⟨

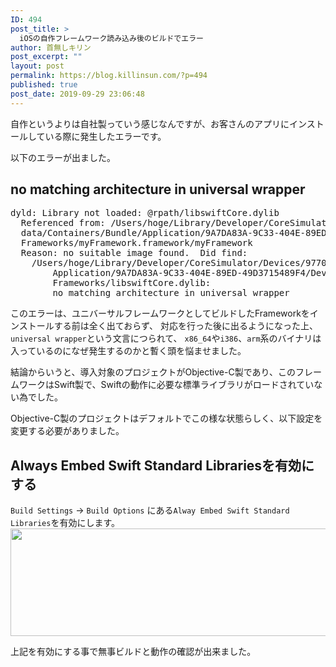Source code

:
 ```yaml
---
ID: 494
post_title: >
  iOSの自作フレームワーク読み込み後のビルドでエラー
author: 首無しキリン
post_excerpt: ""
layout: post
permalink: https://blog.killinsun.com/?p=494
published: true
post_date: 2019-09-29 23:06:48
---
```

自作というよりは自社製っていう感じなんですが、お客さんのアプリにインストールしている際に発生したエラーです。

以下のエラーが出ました。
 
## no matching architecture in universal wrapper

<pre class="lang:default decode:true " >dyld: Library not loaded: @rpath/libswiftCore.dylib
  Referenced from: /Users/hoge/Library/Developer/CoreSimulator/Devices/977028FF-E9A8-4608-AF32-7436C0542091/
  data/Containers/Bundle/Application/9A7DA83A-9C33-404E-89ED-49D3715489F4/Dev.app/
  Frameworks/myFramework.framework/myFramework
  Reason: no suitable image found.  Did find:
	/Users/hoge/Library/Developer/CoreSimulator/Devices/977028FF-E9A8-4608-AF32-7436C0542091/data/Containers/Bundle/
        Application/9A7DA83A-9C33-404E-89ED-49D3715489F4/Dev.app/Frameworks/myFramework.framework/
        Frameworks/libswiftCore.dylib: 
        no matching architecture in universal wrapper</pre> 

このエラーは、ユニバーサルフレームワークとしてビルドしたFrameworkをインストールする前は全く出ておらず、
対応を行った後に出るようになった上、`universal wrapper`という文言につられて、
`x86_64`や`i386`、`arm`系のバイナリは入っているのになぜ発生するのかと暫く頭を悩ませました。

結論からいうと、導入対象のプロジェクトがObjective-C製であり、このフレームワークはSwift製で、Swiftの動作に必要な標準ライブラリがロードされていない為でした。

Objective-C製のプロジェクトはデフォルトでこの様な状態らしく、以下設定を変更する必要がありました。

## Always Embed Swift Standard Librariesを有効にする

`Build Settings` -> `Build Options` にある`Alway Embed Swift Standard Libraries`を有効にします。
<img src="https://blog.killinsun.com/wp-content/uploads/2019/09/Screen-Shot-2019-09-29-at-23.03.11.png" alt="" width="829" height="172" class="alignnone size-full wp-image-496" />

上記を有効にする事で無事ビルドと動作の確認が出来ました。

⟩

» **Aim of the exercise**: All lines above containing the string "true" are to be collected.

» **Answer space**:
published: true
<pre class="lang:default decode:true " >dyld: Library not loaded: @rpath/libswiftCore.dylib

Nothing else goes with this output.